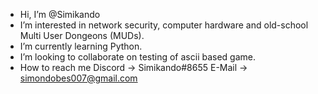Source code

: - Hi, I’m @Simikando
- I’m interested in network security, computer hardware and old-school Multi User Dongeons (MUDs).
- I’m currently learning Python.
- I’m looking to collaborate on testing of ascii based game.
- How to reach me 
    Discord -> Simikando#8655
    E-Mail -> simondobes007@gmail.com
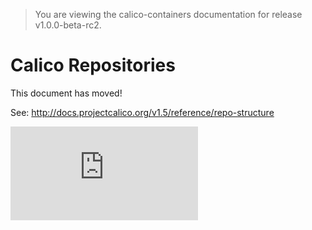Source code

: > You are viewing the calico-containers documentation for release v1.0.0-beta-rc2.

# Calico Repositories

This document has moved!

See: http://docs.projectcalico.org/v1.5/reference/repo-structure

[![Analytics](https://calico-ga-beacon.appspot.com/UA-52125893-3/calico-containers/docs/RepoStructure.md?pixel)](https://github.com/igrigorik/ga-beacon)
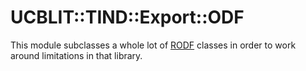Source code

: # UCBLIT::TIND::Export::ODF

This module subclasses a whole lot of [RODF](https://github.com/westonganger/rodf) classes
in order to work around limitations in that library.

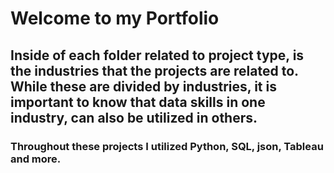 # Welcome to my Portfolio

## Inside of each folder related to project type, is the industries that the projects are related to. While these are divided by industries, it is important to know that data skills in one industry, can also be utilized in others.

### Throughout these projects I utilized Python, SQL, json, Tableau and more.
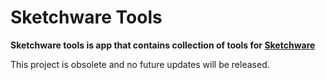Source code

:# Sketchware Tools

<b>Sketchware tools is app that contains collection of tools for <a href="https://play.google.com/store/apps/details?id=com.besome.sketch">Sketchware</a></b>

This project is obsolete and no future updates will be released.
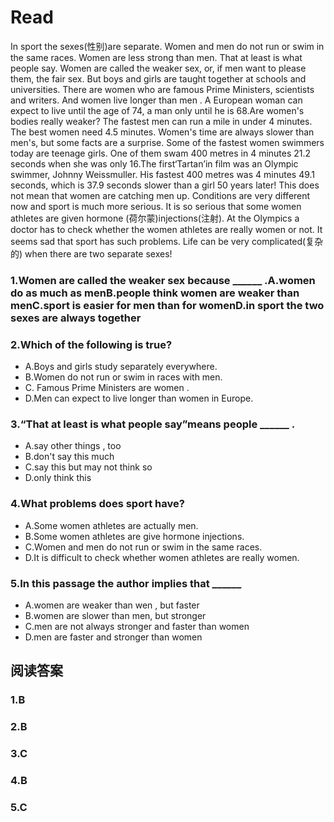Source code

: # Read
In sport the sexes(性别)are separate. Women and men do not run or swim in the same races. Women are less strong than men. That at least is what people say. Women are called the weaker sex, or, if men want to please them, the fair sex. But boys and girls are taught together at schools and universities. There are women who are famous Prime Ministers, scientists and writers. And women live longer than men . A European woman can expect to live until the age of 74, a man only until he is 68.Are women's bodies really weaker?
The fastest men can run a mile in under 4 minutes. The best women need 4.5 minutes. Women's time are always slower than men's, but some facts are a surprise. Some of the fastest women swimmers today are teenage girls. One of them swam 400 metres in 4 minutes 21.2 seconds when she was only 16.The first‘Tartan’in film was an Olympic swimmer, Johnny Weissmuller. His fastest 400 metres was 4 minutes 49.1 seconds, which is 37.9 seconds slower than a girl 50 years later! This does not mean that women are catching men up. Conditions are very different now and sport is much more serious. It is so serious that some women athletes are given hormone (荷尔蒙)injections(注射). At the Olympics a doctor has to check whether the women athletes are really women or not. It seems sad that sport has such problems. Life can be very complicated(复杂的) when there are two separate sexes!
### 1.Women are called the weaker sex because ______ .A.women do as much as menB.people think women are weaker than menC.sport is easier for men than for womenD.in sport the two sexes are always together
### 2.Which of the following is true?
* A.Boys and girls study separately everywhere. 
* B.Women do not run or swim in races with men.
* C. Famous Prime Ministers are women .
* D.Men can expect to live longer than women in Europe.
### 3.“That at least is what people say”means people ______ .
* A.say other things , too
* B.don't say this much
* C.say this but may not think so
* D.only think this
### 4.What problems does sport have?
* A.Some women athletes are actually men.
* B.Some women athletes are give hormone injections. 
* C.Women and men do not run or swim in the same races.
* D.It is difficult to check whether women athletes are really women.
### 5.In this passage the author implies that ______
* A.women are weaker than wen , but faster
* B.women are slower than men, but stronger
* C.men are not always stronger and faster than women
* D.men are faster and stronger than women
## 阅读答案
### 1.B
### 2.B
### 3.C
### 4.B
### 5.C
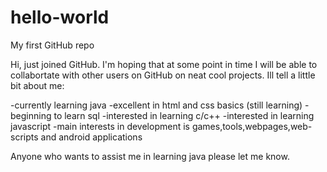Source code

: # hello-world
My first GitHub repo

Hi, just joined GitHub. I'm hoping that at some point in time I will be able to collabortate with 
other users on GitHub on neat cool projects. Ill tell a little bit about me:

-currently learning java 
-excellent in html and css basics (still learning)
-beginning to learn sql
-interested in learning c/c++
-interested in learning javascript
-main interests in development is games,tools,webpages,web-scripts and android applications

Anyone who wants to assist me in learning java please let me know.



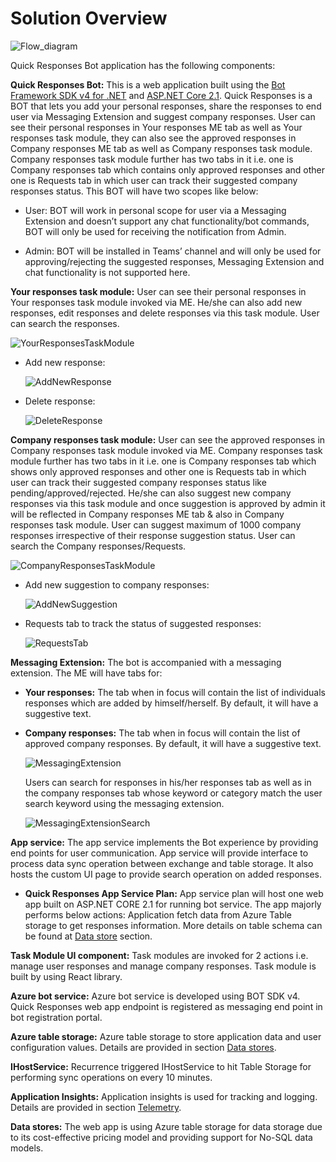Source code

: # Solution Overview

![Flow_diagram](/wiki/images/Flow_diagram.png)

Quick Responses Bot application has the following components:

**Quick Responses Bot:** This is a web application built using the [Bot Framework SDK v4 for .NET](https://docs.microsoft.com/en-us/azure/bot-service/bot-service-overview-introduction?view=azure-bot-service-4.0) and [ASP.NET Core 2.1](https://docs.microsoft.com/en-us/aspnet/core/?view=aspnetcore-2.1). Quick Responses is a BOT that lets you add your personal responses, share the responses to end user via Messaging Extension and suggest company responses. User can see their personal responses in Your responses ME tab as well as Your responses task module, they can also see the approved responses in Company responses ME tab as well as Company responses task module. Company responses task module further has two tabs in it i.e. one is Company responses tab which contains only approved responses and other one is Requests tab in which user can track their suggested company responses status. This BOT will have two scopes like below:

* User: BOT will work in personal scope for user via a Messaging Extension and doesn’t support any chat functionality/bot commands, BOT will only be used for receiving the notification from Admin. 

* Admin: BOT will be installed in Teams’ channel and will only be used for approving/rejecting the suggested responses, Messaging Extension and chat functionality is not supported here.

**Your responses task module:** User can see their personal responses in Your responses task module invoked via ME. He/she can also add new responses, edit responses and delete responses via this task module. User can search the responses.

![YourResponsesTaskModule](/wiki/images/YourResponsesTaskModule.png)

* Add new response:

	![AddNewResponse](/wiki/images/AddNewResponse.png)

* Delete response:

	![DeleteResponse](/wiki/images/DeleteResponse.png)

**Company responses task module:** User can see the approved responses in Company responses task module invoked via ME. Company responses task module further has two tabs in it i.e. one is Company responses tab which shows only approved responses and other one is Requests tab in which user can track their suggested company responses status like pending/approved/rejected. He/she can also suggest new company responses via this task module and once suggestion is approved by admin it will be reflected in Company responses ME tab & also in Company responses task module. User can suggest maximum of 1000 company responses irrespective of their response suggestion status. User can search the Company responses/Requests.

![CompanyResponsesTaskModule](/wiki/images/CompanyResponsesTaskModule.png)

* Add new suggestion to company responses:

	![AddNewSuggestion](/wiki/images/AddNewSuggestion.png)

* Requests tab to track the status of suggested responses:

	![RequestsTab](/wiki/images/RequestsTab.png)

**Messaging Extension:** The bot is accompanied with a messaging extension. The ME will have tabs for:

* **Your responses:**  The tab when in focus will contain the list of individuals responses which are added by himself/herself. By default, it will have a suggestive text.

* **Company responses:** The tab when in focus will contain the list of approved company responses. By default, it will have a suggestive text. 

	![MessagingExtension](/wiki/images/MessagingExtension.png)

	Users can search for responses in his/her responses tab as well as in the company responses tab whose keyword or category match the user search keyword using the messaging extension.

	![MessagingExtensionSearch](/wiki/images/MessagingExtensionSearch.png)

**App service:** The app service implements the Bot experience by providing end points for user communication. App service will provide interface to process data sync operation between exchange and table storage. It also hosts the custom UI page to provide search operation on added responses.

- **Quick Responses App Service Plan:** App service plan will host one web app built on ASP.NET CORE 2.1 for running bot service. The app majorly performs below actions:
	Application fetch data from Azure Table storage to get responses information. More details on table schema can be found at [Data store](/wiki/Data-stores.md) section.

**Task Module UI component:** Task modules are invoked for 2 actions i.e. manage user responses and manage company responses. Task module is built by using React library.

**Azure bot service:** Azure bot service is developed using BOT SDK v4. Quick Responses web app endpoint is registered as messaging end point in bot registration portal.

 **Azure table storage:** Azure table storage to store application data and user configuration values. Details are provided in section [Data stores](/wiki/Data-stores.md).

**IHostService:** Recurrence triggered IHostService to hit Table Storage for performing sync operations on every 10 minutes.

**Application Insights:** Application insights is used for tracking and logging. Details are provided in section [Telemetry](/wiki/Telemetry.md).

**Data stores:** The web app is using Azure table storage for data storage due to its cost-effective pricing model and providing support for No-SQL data models.
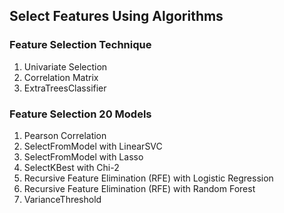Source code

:  ## Select Features Using Algorithms
 
 
 ### Feature Selection Technique
 1. Univariate Selection
 2. Correlation Matrix
 3. ExtraTreesClassifier  
 
 
 
 ### Feature Selection 20 Models
 1. Pearson Correlation  
 2. SelectFromModel with LinearSVC  
 3. SelectFromModel with Lasso
 4. SelectKBest with Chi-2
 5. Recursive Feature Elimination (RFE) with Logistic Regression  
 6. Recursive Feature Elimination (RFE) with Random Forest
 7. VarianceThreshold  
 
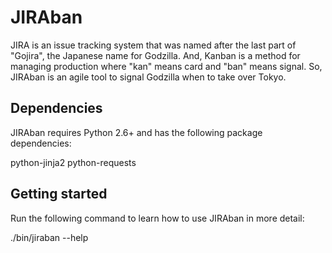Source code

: JIRAban
=======

JIRA is an issue tracking system that was named after the last part of
"Gojira", the Japanese name for Godzilla. And, Kanban is a method for
managing production where "kan" means card and "ban" means signal. So,
JIRAban is an agile tool to signal Godzilla when to take over Tokyo.


Dependencies
------------

JIRAban requires Python 2.6+ and has the following package dependencies:

  python-jinja2
  python-requests


Getting started
---------------

Run the following command to learn how to use JIRAban in more detail:

  ./bin/jiraban --help
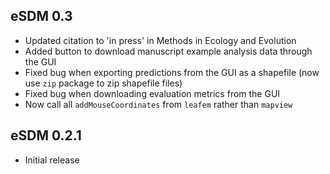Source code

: ## eSDM 0.3
* Updated citation to 'in press' in Methods in Ecology and Evolution
* Added button to download manuscript example analysis data through the GUI
* Fixed bug when exporting predictions from the GUI as a shapefile (now use `zip` package to zip shapefile files)
* Fixed bug when downloading evaluation metrics from the GUI
* Now call all `addMouseCoordinates` from `leafem` rather than `mapview`

## eSDM 0.2.1
* Initial release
^^^^^^^^^^^^^^^^
• [Work to complete]: Leave the pictures out, and transcribe exactly the lines above starting at the one that contains "faster than women" and ending at the one that contains "not supported here.".

• [The completed task]:
* C.men are not always stronger and faster than women
* D.men are faster and stronger than women
## 阅读答案
### 1.B
### 2.B
### 3.C
### 4.B
### 5.C
Source code

: # hello-world
My first GitHub repo

Hi, just joined GitHub. I'm hoping that at some point in time I will be able to collabortate with 
other users on GitHub on neat cool projects. Ill tell a little bit about me:

-currently learning java 
-excellent in html and css basics (still learning)
-beginning to learn sql
-interested in learning c/c++
-interested in learning javascript
-main interests in development is games,tools,webpages,web-scripts and android applications

Anyone who wants to assist me in learning java please let me know.



Source code

: # Solution Overview

![Flow_diagram](/wiki/images/Flow_diagram.png)

Quick Responses Bot application has the following components:

**Quick Responses Bot:** This is a web application built using the [Bot Framework SDK v4 for .NET](https://docs.microsoft.com/en-us/azure/bot-service/bot-service-overview-introduction?view=azure-bot-service-4.0) and [ASP.NET Core 2.1](https://docs.microsoft.com/en-us/aspnet/core/?view=aspnetcore-2.1). Quick Responses is a BOT that lets you add your personal responses, share the responses to end user via Messaging Extension and suggest company responses. User can see their personal responses in Your responses ME tab as well as Your responses task module, they can also see the approved responses in Company responses ME tab as well as Company responses task module. Company responses task module further has two tabs in it i.e. one is Company responses tab which contains only approved responses and other one is Requests tab in which user can track their suggested company responses status. This BOT will have two scopes like below:

* User: BOT will work in personal scope for user via a Messaging Extension and doesn’t support any chat functionality/bot commands, BOT will only be used for receiving the notification from Admin. 

* Admin: BOT will be installed in Teams’ channel and will only be used for approving/rejecting the suggested responses, Messaging Extension and chat functionality is not supported here.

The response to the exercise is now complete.